A thriller about the true-life 1973 kidnapping of Kim Dae-jung, the current South Korean president, from a Tokyo hotel, KT tries for a no-frills approach that presents its knotty Cold War story in realistic shades of grey, as if John Le Carre was transposed to the Far East. The Japanese and Korean media will doubtless debate the film's historical fidelity until its May release, timed for the Japan-Korea World Cup. However, the rest of the world will find it harder to parse the political background or puzzle out the motives of the Japanese hero, an intelligence agent who finds himself allied with the kidnappers. Given the track record of director Junji Sakamoto, whose drama Face swept Japanese film awards in 2000, festival interest is likely to be strong, but overseas theatrical sales will probably be slower. Given the paucity of action scenes - the real-life incident produced almost no bloodshed, so the filmmakers had to improvise - KT will find its natural home on the arthouse circuit. However, this has not stopped the film's Japanese and Korean distributors from promoting it as the successor to the Korean mega-hits Shuri and JSA.
The drama is set in 1973, when South Korea was under the control of dictator Park Jung Hee, who ruthlessly suppressed dissent with the backing of the Korean Central Intelligence (KCIA). Although modelled on the CIA, the KCIA had far broader powers to arrest and, in some cases, eliminate Koreans suspected of subversive activities.
Tomita (Koichi Sato), an intelligence officer for the Japanese Self Defence Force, is tracking a suspected North Korean spy when his counterparts from the KCIA, led by Kim Chang-on (Kim Kab-soo), arrive at his flat to take him away for interrogation. Tomita permits this violation of Japanese sovereignty, but saves Lee Jeongmi (Yang Eung-yong), a girl who was teaching the spy Korean. He learns that, as a student in South Korea, she was tortured by the KCIA for protesting against the dictatorship of then president Park Jung Hee.
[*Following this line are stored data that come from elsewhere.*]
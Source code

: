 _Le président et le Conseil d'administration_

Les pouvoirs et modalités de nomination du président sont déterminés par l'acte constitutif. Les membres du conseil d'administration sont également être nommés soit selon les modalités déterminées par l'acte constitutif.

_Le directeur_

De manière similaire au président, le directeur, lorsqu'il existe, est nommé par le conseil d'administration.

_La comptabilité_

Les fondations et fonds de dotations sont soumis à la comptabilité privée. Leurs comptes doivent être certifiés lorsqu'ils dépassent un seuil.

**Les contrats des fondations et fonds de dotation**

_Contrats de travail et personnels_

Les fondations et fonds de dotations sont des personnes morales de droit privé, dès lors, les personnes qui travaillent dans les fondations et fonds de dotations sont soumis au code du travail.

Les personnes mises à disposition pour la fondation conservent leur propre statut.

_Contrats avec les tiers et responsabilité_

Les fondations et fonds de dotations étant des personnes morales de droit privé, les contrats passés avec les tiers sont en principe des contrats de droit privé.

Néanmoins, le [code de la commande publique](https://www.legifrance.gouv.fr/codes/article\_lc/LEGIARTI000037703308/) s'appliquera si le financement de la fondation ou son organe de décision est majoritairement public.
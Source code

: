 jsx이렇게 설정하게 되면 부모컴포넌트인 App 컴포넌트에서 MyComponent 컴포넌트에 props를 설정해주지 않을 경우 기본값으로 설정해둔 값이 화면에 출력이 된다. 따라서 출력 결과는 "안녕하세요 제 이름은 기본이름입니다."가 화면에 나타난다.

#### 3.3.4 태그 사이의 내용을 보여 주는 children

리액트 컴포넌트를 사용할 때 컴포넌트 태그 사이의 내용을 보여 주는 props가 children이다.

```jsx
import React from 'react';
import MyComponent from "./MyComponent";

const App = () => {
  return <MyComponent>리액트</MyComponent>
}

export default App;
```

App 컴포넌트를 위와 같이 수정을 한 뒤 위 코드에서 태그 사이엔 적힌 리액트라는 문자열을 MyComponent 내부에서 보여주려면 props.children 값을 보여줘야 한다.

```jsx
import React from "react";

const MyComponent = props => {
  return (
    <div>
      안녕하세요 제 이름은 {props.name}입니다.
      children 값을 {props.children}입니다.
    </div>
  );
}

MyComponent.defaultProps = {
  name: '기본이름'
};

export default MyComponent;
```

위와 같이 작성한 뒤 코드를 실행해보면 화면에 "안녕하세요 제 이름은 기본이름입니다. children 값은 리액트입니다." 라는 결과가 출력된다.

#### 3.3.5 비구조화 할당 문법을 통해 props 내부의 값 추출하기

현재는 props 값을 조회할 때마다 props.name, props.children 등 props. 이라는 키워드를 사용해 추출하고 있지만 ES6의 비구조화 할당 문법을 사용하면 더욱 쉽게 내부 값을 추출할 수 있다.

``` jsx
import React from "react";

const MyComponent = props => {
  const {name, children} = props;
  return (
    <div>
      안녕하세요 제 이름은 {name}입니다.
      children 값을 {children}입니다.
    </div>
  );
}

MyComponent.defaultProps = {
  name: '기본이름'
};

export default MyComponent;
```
The KCIA, however, has bigger fish to fry, namely Kim Dae-jung, an opposition leader who is calling for reconciliation between North and South, which Park and his administration interpret as a capitulation to communism. The minister at the Korean embassy in Japan (Kim Byong-se) receives orders from Seoul to eliminate Kim, who is living in exile in Japan - the so-called "KT plan."
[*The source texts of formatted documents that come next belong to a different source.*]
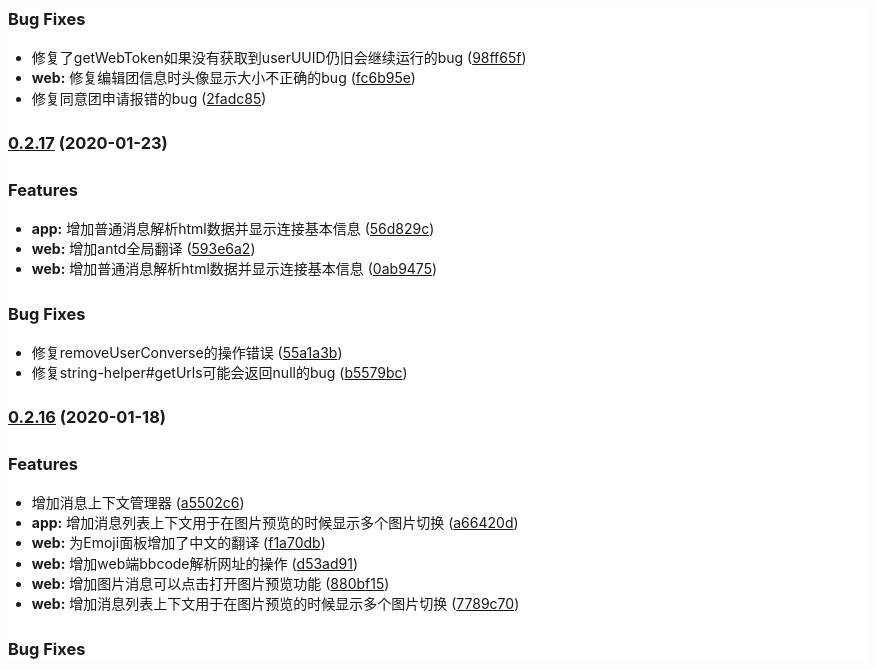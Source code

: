 
### Bug Fixes

* 修复了getWebToken如果没有获取到userUUID仍旧会继续运行的bug ([98ff65f](https://github.com/TRPGEngine/Client/commit/98ff65f885b8efa26ebd20bb2c715b317f4fcf42))
* **web:** 修复编辑团信息时头像显示大小不正确的bug ([fc6b95e](https://github.com/TRPGEngine/Client/commit/fc6b95e0364d8dcdae582973251caa5f3ba8040e))
* 修复同意团申请报错的bug ([2fadc85](https://github.com/TRPGEngine/Client/commit/2fadc850172a69dce1052c71ac925b71e00d45ad))

### [0.2.17](https://github.com/TRPGEngine/Client/compare/v0.2.16...v0.2.17) (2020-01-23)


### Features

* **app:** 增加普通消息解析html数据并显示连接基本信息 ([56d829c](https://github.com/TRPGEngine/Client/commit/56d829c99acb73c4cd9cafa05a4de251ed06f883))
* **web:** 增加antd全局翻译 ([593e6a2](https://github.com/TRPGEngine/Client/commit/593e6a21ee76047b1f16b03323a6514b1d9a478f))
* **web:** 增加普通消息解析html数据并显示连接基本信息 ([0ab9475](https://github.com/TRPGEngine/Client/commit/0ab9475c25320534c9abeeb8de726a344cf632bf))


### Bug Fixes

* 修复removeUserConverse的操作错误 ([55a1a3b](https://github.com/TRPGEngine/Client/commit/55a1a3b361d7f98b69cac5552a633773bc208289))
* 修复string-helper#getUrls可能会返回null的bug ([b5579bc](https://github.com/TRPGEngine/Client/commit/b5579bcc6b6ca80ea39613db13dd58421b59cd3d))

### [0.2.16](https://github.com/TRPGEngine/Client/compare/v0.2.15...v0.2.16) (2020-01-18)


### Features

* 增加消息上下文管理器 ([a5502c6](https://github.com/TRPGEngine/Client/commit/a5502c6f3fd879e89ee61b08d39012d315c18c5b))
* **app:** 增加消息列表上下文用于在图片预览的时候显示多个图片切换 ([a66420d](https://github.com/TRPGEngine/Client/commit/a66420d6705b5ab2cae849b8ce1ebcfcdc0d792a))
* **web:** 为Emoji面板增加了中文的翻译 ([f1a70db](https://github.com/TRPGEngine/Client/commit/f1a70db01bcc48a07172921950652db37454fff9))
* **web:** 增加web端bbcode解析网址的操作 ([d53ad91](https://github.com/TRPGEngine/Client/commit/d53ad91010437e138cc454f456dabd5c68976a42))
* **web:** 增加图片消息可以点击打开图片预览功能 ([880bf15](https://github.com/TRPGEngine/Client/commit/880bf155509dedbabc510419608a7db699c70977))
* **web:** 增加消息列表上下文用于在图片预览的时候显示多个图片切换 ([7789c70](https://github.com/TRPGEngine/Client/commit/7789c707b00328a347a821fdca48321514023edb))


### Bug Fixes
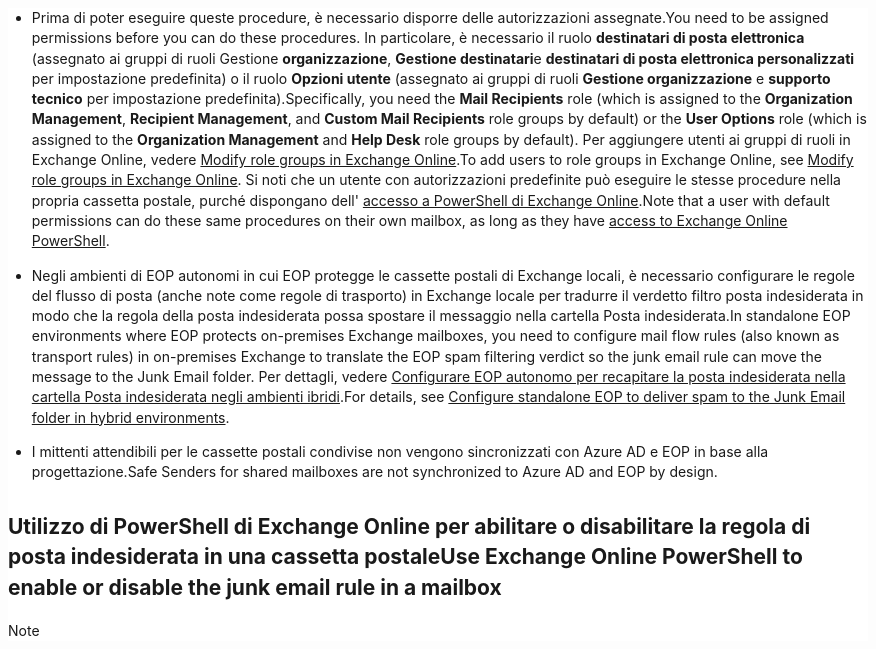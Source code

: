 - <span data-ttu-id="d7663-127">Prima di poter eseguire queste procedure, è necessario disporre delle autorizzazioni assegnate.</span><span class="sxs-lookup"><span data-stu-id="d7663-127">You need to be assigned permissions before you can do these procedures.</span></span> <span data-ttu-id="d7663-128">In particolare, è necessario il ruolo **destinatari di posta elettronica** (assegnato ai gruppi di ruoli Gestione **organizzazione**, **Gestione destinatari**e **destinatari di posta elettronica personalizzati** per impostazione predefinita) o il ruolo **Opzioni utente** (assegnato ai gruppi di ruoli **Gestione organizzazione** e **supporto tecnico** per impostazione predefinita).</span><span class="sxs-lookup"><span data-stu-id="d7663-128">Specifically, you need the **Mail Recipients** role (which is assigned to the **Organization Management**, **Recipient Management**, and **Custom Mail Recipients** role groups by default) or the **User Options** role (which is assigned to the **Organization Management** and **Help Desk** role groups by default).</span></span> <span data-ttu-id="d7663-129">Per aggiungere utenti ai gruppi di ruoli in Exchange Online, vedere [Modify role groups in Exchange Online](https://docs.microsoft.com/Exchange/permissions-exo/role-groups#modify-role-groups).</span><span class="sxs-lookup"><span data-stu-id="d7663-129">To add users to role groups in Exchange Online, see [Modify role groups in Exchange Online](https://docs.microsoft.com/Exchange/permissions-exo/role-groups#modify-role-groups).</span></span> <span data-ttu-id="d7663-130">Si noti che un utente con autorizzazioni predefinite può eseguire le stesse procedure nella propria cassetta postale, purché dispongano dell' [accesso a PowerShell di Exchange Online](https://docs.microsoft.com/powershell/exchange/exchange-online/disable-access-to-exchange-online-powershell).</span><span class="sxs-lookup"><span data-stu-id="d7663-130">Note that a user with default permissions can do these same procedures on their own mailbox, as long as they have [access to Exchange Online PowerShell](https://docs.microsoft.com/powershell/exchange/exchange-online/disable-access-to-exchange-online-powershell).</span></span>

- <span data-ttu-id="d7663-131">Negli ambienti di EOP autonomi in cui EOP protegge le cassette postali di Exchange locali, è necessario configurare le regole del flusso di posta (anche note come regole di trasporto) in Exchange locale per tradurre il verdetto filtro posta indesiderata in modo che la regola della posta indesiderata possa spostare il messaggio nella cartella Posta indesiderata.</span><span class="sxs-lookup"><span data-stu-id="d7663-131">In standalone EOP environments where EOP protects on-premises Exchange mailboxes, you need to configure mail flow rules (also known as transport rules) in on-premises Exchange to translate the EOP spam filtering verdict so the junk email rule can move the message to the Junk Email folder.</span></span> <span data-ttu-id="d7663-132">Per dettagli, vedere [Configurare EOP autonomo per recapitare la posta indesiderata nella cartella Posta indesiderata negli ambienti ibridi](ensure-that-spam-is-routed-to-each-user-s-junk-email-folder.md).</span><span class="sxs-lookup"><span data-stu-id="d7663-132">For details, see [Configure standalone EOP to deliver spam to the Junk Email folder in hybrid environments](ensure-that-spam-is-routed-to-each-user-s-junk-email-folder.md).</span></span>

- <span data-ttu-id="d7663-133">I mittenti attendibili per le cassette postali condivise non vengono sincronizzati con Azure AD e EOP in base alla progettazione.</span><span class="sxs-lookup"><span data-stu-id="d7663-133">Safe Senders for shared mailboxes are not synchronized to Azure AD and EOP by design.</span></span>

## <a name="use-exchange-online-powershell-to-enable-or-disable-the-junk-email-rule-in-a-mailbox"></a><span data-ttu-id="d7663-134">Utilizzo di PowerShell di Exchange Online per abilitare o disabilitare la regola di posta indesiderata in una cassetta postale</span><span class="sxs-lookup"><span data-stu-id="d7663-134">Use Exchange Online PowerShell to enable or disable the junk email rule in a mailbox</span></span>

> [!NOTE]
He assembles a group of six agents, led by Kim Chang-on, to carry out the plan, with Japanese assistance. Under orders from his Self Defence Force superiors, Tomita tracks Kim's whereabouts with the unwitting aid of a grizzled scandal sheet journalist (Yoshio Harada), but remains in the dark about his Korean colleagues' true intentions. Then, as the plan shifts from assassination to kidnapping, he starts to see the light - and isn't sure he likes it.
KT's twisty plot has its pleasures, but its efforts to cover all the angles, including the many meetings of granite-faced men, in and out of uniform, at times slows the narrative to a crawl. Meanwhile its blatant departures from the historical record, most noticeably the downplaying of the important American role in Kim Dae Jung's rescue, undermine its claims to accuracy.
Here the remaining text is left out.